* Task description *
Search the entries for the word "requests" and return every line where it is found.

______________________________

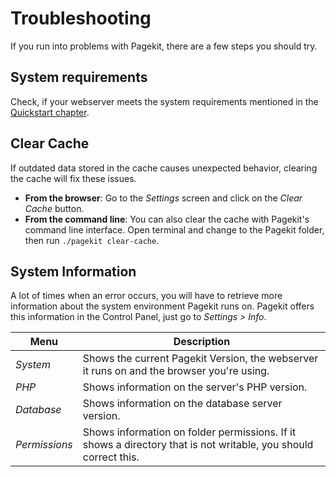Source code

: # Troubleshooting

If you run into problems with Pagekit, there are a few steps you should try.

## System requirements

Check, if your webserver meets the system requirements mentioned in the [Quickstart chapter](quickstart.md).

## Clear Cache


If outdated data stored in the cache causes unexpected behavior, clearing the cache will fix these issues.

- **From the browser**: Go to the *Settings* screen and click on the *Clear Cache* button.
- **From the command line**: You can also clear the cache with Pagekit's command line interface. Open terminal and change to the Pagekit folder, then run `./pagekit clear-cache`.


## System Information

A lot of times when an error occurs, you will have to retrieve more information about the system environment Pagekit runs on.
Pagekit offers this information in the Control Panel, just go to *Settings > Info*.

| Menu | Description |
|------|-------------|
| *System*      | Shows the current Pagekit Version, the webserver it runs on and the browser you're using. |
| *PHP*         | Shows information on the server's PHP version. |
| *Database*    | Shows information on the database server version. |
| *Permissions* | Shows information on folder permissions. If it shows a directory that is not writable, you should correct this. |
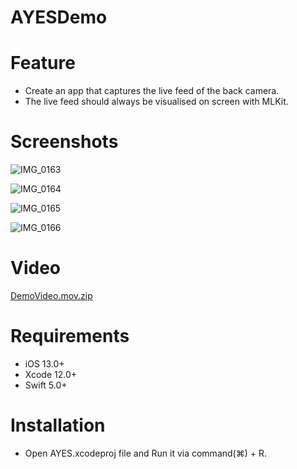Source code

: # AYESDemo

# Feature

- Create an app that captures the live feed of the back camera.
- The live feed should always be visualised on screen with MLKit.


# Screenshots
![IMG_0163](https://user-images.githubusercontent.com/56722459/160133832-227eb612-da51-4f7e-bb6d-925e1b0fe61a.PNG)

![IMG_0164](https://user-images.githubusercontent.com/56722459/160133881-cd420d28-a206-4153-92f0-4c9add228f9a.PNG)

![IMG_0165](https://user-images.githubusercontent.com/56722459/160133958-8c8e8269-dac9-4f27-bf32-a7f641f85b54.PNG)

![IMG_0166](https://user-images.githubusercontent.com/56722459/160133989-4c1467f2-9f29-43fd-9e86-82940b5023ff.PNG)

# Video
[DemoVideo.mov.zip](https://github.com/iosdeveloper-portfolio/AYESDemo/files/12050780/DemoVideo.mov.zip)

# Requirements

- iOS 13.0+
- Xcode 12.0+
- Swift 5.0+

# Installation

- Open AYES.xcodeproj file and Run it via command(⌘) + R. 
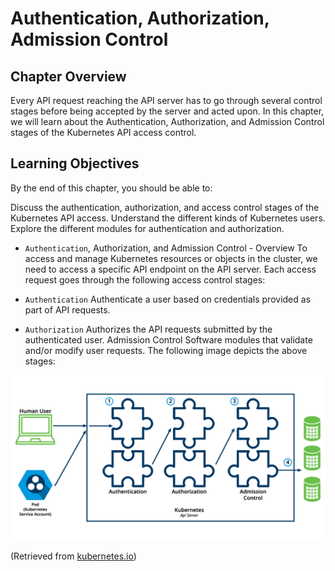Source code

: # Authentication, Authorization, Admission Control

## Chapter Overview

Every API request reaching the API server has to go through several control stages before being accepted by the server and acted upon. In this chapter, we will learn about the Authentication, Authorization, and Admission Control stages of the Kubernetes API access control.

## Learning Objectives

By the end of this chapter, you should be able to:

Discuss the authentication, authorization, and access control stages of the Kubernetes API access.
Understand the different kinds of Kubernetes users.
Explore the different modules for authentication and authorization.

- `Authentication`, Authorization, and Admission Control - Overview
To access and manage Kubernetes resources or objects in the cluster, we need to access a specific API endpoint on the API server. Each access request goes through the following access control stages:

- `Authentication`
Authenticate a user based on credentials provided as part of API requests.

- `Authorization`
Authorizes the API requests submitted by the authenticated user.
Admission Control
Software modules that validate and/or modify user requests.
The following image depicts the above stages:

![Controlling Access to the API](ControllingAccesstotheAPI.png)

(Retrieved from [kubernetes.io](https://kubernetes.io/docs/concepts/security/controlling-access/))

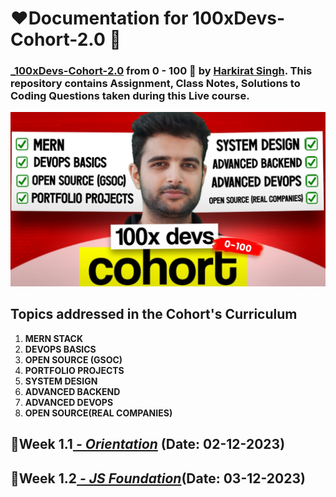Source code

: # **❤️Documentation for 100xDevs-Cohort-2.0 🙏**

### _[100xDevs-Cohort-2.0](https://100xdevs.com/new-courses/8-live-0-100-complete) from 0 - 100 🚀 by [Harkirat Singh](https://www.linkedin.com/in/kirat-li/). This repository contains Assignment, Class Notes, Solutions to Coding Questions taken during this Live course.

![1701659476170](image/README/1701659476170.png)

## Topics addressed in the Cohort's Curriculum

1. **MERN STACK**
2. **DEVOPS BASICS**
3. **OPEN SOURCE (GSOC)**
4. **PORTFOLIO PROJECTS**
5. **SYSTEM DESIGN**
6. **ADVANCED BACKEND**
7. **ADVANCED DEVOPS**
8. **OPEN SOURCE(REAL COMPANIES)**

## 📙Week 1.1[ _- Orientation_](./Chapter%2001%20-%20Inception/) (Date: 02-12-2023)

## 📙Week 1.2[ _- JS Foundation_](./Chapter%2001%20-%20Inception/)(Date: 03-12-2023)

______________________________

* Response to the exercise *
Authenticate a user based on credentials provided as part of API requests.
Authorizes the API requests submitted by the authenticated user.
Software modules that validate and/or modify user requests.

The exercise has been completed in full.